Butterfield works out of IPRO’s Albany office as senior director of health care quality improvement, and is able to pinpoint just where in the transition from hospital to home or a nursing home a patient could use some help.
“At the time of discharge, patients are very anxious,” she said. “They’re concerned about going home and are not really hearing everything that’s being told to them. Then they get home and are not really sure of what they’re supposed to do. So for some of these people with chronic diseases, they end up back in the emergency department.”
The study, titled “Association Between Quality Improvement for Care Transitions in Communities and Rehospitalizations Among Medicare Beneficiaries,” also involved nursing homes, home health agencies and private practices.
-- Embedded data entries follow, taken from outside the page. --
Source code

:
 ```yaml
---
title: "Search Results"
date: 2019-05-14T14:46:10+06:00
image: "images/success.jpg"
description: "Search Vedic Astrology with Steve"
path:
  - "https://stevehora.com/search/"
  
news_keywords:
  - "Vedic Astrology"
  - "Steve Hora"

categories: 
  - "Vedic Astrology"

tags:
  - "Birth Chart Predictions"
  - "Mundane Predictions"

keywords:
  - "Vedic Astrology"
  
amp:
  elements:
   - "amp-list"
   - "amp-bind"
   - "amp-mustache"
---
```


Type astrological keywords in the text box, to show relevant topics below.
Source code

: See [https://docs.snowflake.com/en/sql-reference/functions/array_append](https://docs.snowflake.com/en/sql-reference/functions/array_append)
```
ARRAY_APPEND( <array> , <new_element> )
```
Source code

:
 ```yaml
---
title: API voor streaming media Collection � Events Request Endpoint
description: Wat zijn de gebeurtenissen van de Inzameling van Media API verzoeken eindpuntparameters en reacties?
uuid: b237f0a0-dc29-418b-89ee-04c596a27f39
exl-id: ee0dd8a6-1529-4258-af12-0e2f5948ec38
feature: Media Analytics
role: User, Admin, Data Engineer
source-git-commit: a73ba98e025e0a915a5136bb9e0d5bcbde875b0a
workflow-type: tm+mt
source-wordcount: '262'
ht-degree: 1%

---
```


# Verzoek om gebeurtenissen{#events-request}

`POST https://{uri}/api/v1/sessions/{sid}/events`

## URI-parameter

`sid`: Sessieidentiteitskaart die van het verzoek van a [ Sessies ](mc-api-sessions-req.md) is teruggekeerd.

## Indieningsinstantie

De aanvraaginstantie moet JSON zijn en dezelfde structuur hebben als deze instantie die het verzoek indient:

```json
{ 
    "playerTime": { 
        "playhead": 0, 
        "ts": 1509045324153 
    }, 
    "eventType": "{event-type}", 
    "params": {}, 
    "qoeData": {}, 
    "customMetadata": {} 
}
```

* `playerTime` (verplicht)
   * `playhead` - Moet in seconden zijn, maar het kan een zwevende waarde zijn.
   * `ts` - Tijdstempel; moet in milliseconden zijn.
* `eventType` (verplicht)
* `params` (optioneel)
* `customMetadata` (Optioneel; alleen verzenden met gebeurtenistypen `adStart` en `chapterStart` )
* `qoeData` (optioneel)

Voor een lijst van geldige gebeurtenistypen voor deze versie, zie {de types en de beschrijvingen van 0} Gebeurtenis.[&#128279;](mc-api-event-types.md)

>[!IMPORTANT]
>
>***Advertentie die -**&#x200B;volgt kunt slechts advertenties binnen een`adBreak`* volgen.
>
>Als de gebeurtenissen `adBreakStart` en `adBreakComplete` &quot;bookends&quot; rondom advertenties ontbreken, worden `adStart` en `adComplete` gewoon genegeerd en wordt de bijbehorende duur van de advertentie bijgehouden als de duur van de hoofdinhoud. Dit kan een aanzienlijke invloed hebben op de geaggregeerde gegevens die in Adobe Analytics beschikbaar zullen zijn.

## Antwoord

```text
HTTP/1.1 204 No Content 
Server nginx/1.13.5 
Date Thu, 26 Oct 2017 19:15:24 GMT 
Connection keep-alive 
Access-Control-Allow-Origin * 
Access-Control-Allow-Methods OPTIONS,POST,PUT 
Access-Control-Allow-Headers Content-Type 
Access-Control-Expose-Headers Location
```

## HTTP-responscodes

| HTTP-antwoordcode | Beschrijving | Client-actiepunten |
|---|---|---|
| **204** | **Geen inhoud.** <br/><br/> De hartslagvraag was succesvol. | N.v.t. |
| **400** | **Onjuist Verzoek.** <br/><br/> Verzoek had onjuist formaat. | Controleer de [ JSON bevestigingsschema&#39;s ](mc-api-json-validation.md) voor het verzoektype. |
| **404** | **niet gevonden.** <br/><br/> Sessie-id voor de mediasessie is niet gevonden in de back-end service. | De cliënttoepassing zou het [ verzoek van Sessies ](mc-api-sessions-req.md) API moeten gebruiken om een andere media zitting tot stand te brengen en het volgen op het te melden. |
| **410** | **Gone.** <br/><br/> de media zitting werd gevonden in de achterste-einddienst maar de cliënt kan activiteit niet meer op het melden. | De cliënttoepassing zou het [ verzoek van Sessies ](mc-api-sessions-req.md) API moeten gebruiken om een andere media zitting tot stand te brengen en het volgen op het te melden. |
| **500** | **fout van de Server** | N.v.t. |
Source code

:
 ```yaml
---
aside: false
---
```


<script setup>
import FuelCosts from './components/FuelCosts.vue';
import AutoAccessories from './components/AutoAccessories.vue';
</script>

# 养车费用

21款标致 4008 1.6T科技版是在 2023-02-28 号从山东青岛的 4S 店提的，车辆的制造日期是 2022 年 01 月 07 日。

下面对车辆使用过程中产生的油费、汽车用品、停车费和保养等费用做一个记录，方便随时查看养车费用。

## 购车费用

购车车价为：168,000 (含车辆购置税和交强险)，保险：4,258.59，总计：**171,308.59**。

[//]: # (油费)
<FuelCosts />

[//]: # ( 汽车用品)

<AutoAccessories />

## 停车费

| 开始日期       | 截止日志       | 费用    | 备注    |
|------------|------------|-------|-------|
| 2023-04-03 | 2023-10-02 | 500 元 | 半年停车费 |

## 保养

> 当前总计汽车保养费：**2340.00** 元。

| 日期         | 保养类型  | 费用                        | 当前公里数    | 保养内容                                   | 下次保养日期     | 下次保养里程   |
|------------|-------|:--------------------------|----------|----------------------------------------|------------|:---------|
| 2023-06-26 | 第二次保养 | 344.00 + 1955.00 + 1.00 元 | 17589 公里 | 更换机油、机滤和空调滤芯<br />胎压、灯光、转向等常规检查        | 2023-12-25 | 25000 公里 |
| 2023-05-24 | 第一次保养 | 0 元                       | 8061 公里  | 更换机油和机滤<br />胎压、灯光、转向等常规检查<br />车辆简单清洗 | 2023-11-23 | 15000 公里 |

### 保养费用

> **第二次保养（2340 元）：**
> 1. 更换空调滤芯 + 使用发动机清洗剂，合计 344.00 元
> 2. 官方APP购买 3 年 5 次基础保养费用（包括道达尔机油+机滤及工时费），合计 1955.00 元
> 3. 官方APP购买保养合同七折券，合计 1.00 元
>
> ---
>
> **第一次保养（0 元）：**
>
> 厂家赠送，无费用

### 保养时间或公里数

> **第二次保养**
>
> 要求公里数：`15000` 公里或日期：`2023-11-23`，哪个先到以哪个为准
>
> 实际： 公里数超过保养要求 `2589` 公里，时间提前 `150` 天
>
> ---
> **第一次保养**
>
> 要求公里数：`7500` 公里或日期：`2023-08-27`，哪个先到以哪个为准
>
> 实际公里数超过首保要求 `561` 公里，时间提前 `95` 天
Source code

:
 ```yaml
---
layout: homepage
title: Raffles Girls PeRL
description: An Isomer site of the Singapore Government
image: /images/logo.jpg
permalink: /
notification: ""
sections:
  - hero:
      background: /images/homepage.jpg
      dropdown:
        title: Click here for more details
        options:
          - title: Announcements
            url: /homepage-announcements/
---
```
One of these participants — the Visiting Nurse Service of Schenectady & Saratoga Counties — has continued its own care transitions programs since the study ended, seeing continued success with readmission rates in the local community.
“We’ve been working with IPRO for decades,” said VNS President Joe Twardy. “But when these initiatives really started to come together back in 2008 or so, we had been having these conversations already, asking how can we reduce hospitalizations because we were seeing patients sometimes 20 times in the emergency department in one year.”
VNS was involved in bringing the cardiac surgery warranty initiative to Ellis Medicine a few years ago. The program essentially had Ellis and local insurance providers paying for the cost of any complications or readmissions after a patient underwent a coronary artery bypass at the hospital’s Schenectady campus.
The program was certainly in step with the federal health care mandates that sought to avoid costly readmissions. But more than that, said Twardy, it was the hospital system saying it was confident enough to warranty its own procedures.
IPRO officials said the Capital Region was chosen to participate in the study because of its size, geographic diversity, demographics and hospital utilization.